ECLI:NL:GHLEE:2011:BQ9726
Gerechtshof Leeuwarden
- Hoger beroep
- Rechtspraak.nl
Hoofdelijke verbondenheid voor creditcardschuld in hoger beroep
In deze zaak, behandeld door het Gerechtshof Leeuwarden, gaat het om de hoofdelijke verbondenheid voor een creditcardschuld. De zaak is ontstaan uit een hoger beroep van PaySquare B.V. tegen een eerdere uitspraak van de rechtbank, waarin de vordering van PaySquare tegen [geïntimeerde] werd afgewezen. PaySquare, een dochteronderneming van Interpay, vorderde betaling van een hoofdsom van € 10.665,72, vermeerderd met rente en kosten, op basis van een creditcardovereenkomst die was gesloten tussen Interpay en [B.V. X]. De rechtbank oordeelde dat PaySquare niet gerechtigd was om een vordering in te stellen tegen [geïntimeerde], omdat de overeenkomst niet aan PaySquare was overgedragen.
In het hoger beroep heeft PaySquare betoogd dat zij gerechtigd is tot de vordering omdat zij is ontstaan uit een afsplitsing van Interpay, waarbij vorderingen op kaarthouders onder algemene titel zijn overgegaan. Het hof heeft vastgesteld dat [geïntimeerde] de splitsing en de overgang van de overeenkomst niet langer betwistte, waardoor de grief van PaySquare slaagde. Het hof oordeelde dat [geïntimeerde] hoofdelijk aansprakelijk was voor de schulden die voortvloeiden uit het gebruik van de creditcard, zoals vermeld in de algemene voorwaarden van Interpay.
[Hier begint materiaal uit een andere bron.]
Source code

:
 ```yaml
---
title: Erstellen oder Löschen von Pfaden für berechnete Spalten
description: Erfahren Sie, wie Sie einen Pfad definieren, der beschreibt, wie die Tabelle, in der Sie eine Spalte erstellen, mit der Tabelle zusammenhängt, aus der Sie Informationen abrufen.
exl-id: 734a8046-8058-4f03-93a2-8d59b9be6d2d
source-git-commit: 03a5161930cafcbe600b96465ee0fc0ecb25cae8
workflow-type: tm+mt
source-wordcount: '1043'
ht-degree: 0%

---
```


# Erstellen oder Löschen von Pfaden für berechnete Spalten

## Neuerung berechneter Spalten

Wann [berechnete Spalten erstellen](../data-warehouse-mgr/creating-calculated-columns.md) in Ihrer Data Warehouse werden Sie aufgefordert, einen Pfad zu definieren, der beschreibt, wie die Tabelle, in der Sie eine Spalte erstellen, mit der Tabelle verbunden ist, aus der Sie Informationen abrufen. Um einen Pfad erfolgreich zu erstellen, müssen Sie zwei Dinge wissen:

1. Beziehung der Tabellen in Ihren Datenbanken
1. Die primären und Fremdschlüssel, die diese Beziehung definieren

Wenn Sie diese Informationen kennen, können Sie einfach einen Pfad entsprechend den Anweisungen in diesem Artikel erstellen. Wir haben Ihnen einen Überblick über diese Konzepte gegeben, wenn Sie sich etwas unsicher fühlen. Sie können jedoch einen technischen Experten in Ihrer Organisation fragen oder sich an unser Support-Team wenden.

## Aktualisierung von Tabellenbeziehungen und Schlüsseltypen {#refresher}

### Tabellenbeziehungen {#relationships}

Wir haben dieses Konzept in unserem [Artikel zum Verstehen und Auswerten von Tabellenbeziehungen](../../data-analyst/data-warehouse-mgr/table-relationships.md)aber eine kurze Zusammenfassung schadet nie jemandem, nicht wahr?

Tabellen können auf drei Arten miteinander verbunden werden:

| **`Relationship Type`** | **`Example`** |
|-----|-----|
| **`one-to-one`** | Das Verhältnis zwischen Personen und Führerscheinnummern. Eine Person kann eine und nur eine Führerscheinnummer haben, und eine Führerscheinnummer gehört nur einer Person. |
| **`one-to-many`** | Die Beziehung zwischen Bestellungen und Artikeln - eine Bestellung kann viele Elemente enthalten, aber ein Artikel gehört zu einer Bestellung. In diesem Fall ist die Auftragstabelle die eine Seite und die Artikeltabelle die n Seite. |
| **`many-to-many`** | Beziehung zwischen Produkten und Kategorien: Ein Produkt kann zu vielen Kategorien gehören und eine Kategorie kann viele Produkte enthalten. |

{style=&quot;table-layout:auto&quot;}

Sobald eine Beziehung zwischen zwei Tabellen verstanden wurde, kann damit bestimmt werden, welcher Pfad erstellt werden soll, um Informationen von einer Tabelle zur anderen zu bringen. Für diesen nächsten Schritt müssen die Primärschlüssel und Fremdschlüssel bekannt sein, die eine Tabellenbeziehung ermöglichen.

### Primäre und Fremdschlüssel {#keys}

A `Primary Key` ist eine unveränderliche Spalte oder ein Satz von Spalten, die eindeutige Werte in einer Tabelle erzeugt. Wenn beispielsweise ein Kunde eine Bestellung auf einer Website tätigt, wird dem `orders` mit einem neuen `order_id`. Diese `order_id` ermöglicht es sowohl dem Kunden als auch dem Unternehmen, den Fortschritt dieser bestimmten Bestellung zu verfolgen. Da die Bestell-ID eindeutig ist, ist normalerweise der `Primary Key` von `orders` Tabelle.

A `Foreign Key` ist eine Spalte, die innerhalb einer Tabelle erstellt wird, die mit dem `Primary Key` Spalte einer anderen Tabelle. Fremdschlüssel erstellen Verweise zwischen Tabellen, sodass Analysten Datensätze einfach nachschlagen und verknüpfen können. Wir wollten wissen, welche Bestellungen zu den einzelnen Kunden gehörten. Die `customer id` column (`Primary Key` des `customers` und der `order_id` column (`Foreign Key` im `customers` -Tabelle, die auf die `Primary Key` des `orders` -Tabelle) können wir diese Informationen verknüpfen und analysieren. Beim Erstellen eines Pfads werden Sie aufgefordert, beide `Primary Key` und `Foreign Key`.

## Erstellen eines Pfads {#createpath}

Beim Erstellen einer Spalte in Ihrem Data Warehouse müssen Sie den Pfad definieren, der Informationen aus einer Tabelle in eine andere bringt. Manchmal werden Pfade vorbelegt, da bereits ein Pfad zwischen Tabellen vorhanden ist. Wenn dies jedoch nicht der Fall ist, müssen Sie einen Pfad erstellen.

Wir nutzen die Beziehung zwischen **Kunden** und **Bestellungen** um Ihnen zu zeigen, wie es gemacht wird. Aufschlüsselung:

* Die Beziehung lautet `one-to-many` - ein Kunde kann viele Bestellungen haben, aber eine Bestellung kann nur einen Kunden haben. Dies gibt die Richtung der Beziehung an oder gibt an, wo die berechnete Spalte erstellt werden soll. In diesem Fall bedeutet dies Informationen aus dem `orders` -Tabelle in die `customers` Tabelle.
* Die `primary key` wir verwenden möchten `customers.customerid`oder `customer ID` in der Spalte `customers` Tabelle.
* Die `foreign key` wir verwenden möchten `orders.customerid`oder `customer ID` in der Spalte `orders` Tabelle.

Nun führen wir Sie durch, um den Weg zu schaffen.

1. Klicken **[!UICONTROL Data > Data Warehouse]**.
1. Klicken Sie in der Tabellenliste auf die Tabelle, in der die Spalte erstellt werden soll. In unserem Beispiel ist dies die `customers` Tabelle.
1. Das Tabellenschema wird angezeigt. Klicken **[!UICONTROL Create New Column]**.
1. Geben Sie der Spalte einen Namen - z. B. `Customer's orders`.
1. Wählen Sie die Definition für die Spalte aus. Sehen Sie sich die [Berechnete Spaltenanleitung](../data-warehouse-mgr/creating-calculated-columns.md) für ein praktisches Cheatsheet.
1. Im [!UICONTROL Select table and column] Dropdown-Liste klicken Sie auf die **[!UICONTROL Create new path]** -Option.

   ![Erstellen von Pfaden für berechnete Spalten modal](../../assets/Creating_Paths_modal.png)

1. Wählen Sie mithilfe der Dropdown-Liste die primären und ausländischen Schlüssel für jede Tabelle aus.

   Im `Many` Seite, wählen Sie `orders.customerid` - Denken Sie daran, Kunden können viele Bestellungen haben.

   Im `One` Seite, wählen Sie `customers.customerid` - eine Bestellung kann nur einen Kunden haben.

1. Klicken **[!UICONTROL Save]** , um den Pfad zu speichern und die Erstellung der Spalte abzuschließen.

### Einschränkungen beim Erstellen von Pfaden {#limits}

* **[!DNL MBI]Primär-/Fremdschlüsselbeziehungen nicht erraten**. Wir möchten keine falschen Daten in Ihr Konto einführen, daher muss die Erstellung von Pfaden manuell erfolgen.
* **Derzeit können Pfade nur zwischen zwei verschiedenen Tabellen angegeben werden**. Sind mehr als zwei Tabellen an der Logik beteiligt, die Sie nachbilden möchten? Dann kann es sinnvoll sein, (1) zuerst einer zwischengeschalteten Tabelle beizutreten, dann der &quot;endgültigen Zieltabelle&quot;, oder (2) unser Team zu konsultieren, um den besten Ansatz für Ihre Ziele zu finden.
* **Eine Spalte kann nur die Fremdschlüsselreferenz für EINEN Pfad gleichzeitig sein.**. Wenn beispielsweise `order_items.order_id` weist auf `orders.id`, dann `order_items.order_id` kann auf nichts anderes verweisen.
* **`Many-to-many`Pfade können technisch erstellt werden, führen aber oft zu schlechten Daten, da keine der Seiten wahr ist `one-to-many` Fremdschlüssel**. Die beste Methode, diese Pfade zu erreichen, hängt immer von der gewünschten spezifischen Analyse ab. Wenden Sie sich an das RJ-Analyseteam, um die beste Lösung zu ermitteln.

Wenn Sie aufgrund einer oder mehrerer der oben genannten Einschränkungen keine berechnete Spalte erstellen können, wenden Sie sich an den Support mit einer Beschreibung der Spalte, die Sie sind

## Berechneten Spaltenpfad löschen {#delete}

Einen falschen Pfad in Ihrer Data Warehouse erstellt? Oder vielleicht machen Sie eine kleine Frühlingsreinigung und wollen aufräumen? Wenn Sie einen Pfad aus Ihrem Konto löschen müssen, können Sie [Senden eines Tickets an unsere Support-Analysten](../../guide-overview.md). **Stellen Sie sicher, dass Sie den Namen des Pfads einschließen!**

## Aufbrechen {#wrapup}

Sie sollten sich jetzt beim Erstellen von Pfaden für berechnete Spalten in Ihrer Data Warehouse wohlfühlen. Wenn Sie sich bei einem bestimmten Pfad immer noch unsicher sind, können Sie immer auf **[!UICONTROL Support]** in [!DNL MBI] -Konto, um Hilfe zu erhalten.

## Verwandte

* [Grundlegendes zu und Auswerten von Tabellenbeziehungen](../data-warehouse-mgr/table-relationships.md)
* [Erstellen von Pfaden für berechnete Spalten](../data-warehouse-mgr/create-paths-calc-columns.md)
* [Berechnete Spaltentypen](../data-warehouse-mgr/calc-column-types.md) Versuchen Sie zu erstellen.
Het hof vernietigde het vonnis van de rechtbank en wees de vordering van PaySquare toe, met inachtneming van de kosten van de procedure. Het hof benadrukte dat de nevenvorderingen van PaySquare niet op de algemene voorwaarden van Interpay waren gebaseerd, maar dat de hoofdsom toewijsbaar was. De kosten van de procedure in eerste aanleg werden voor rekening van PaySquare gesteld, omdat zij pas in hoger beroep haar vordering voldoende had onderbouwd. De uitspraak werd gedaan op 28 juni 2011.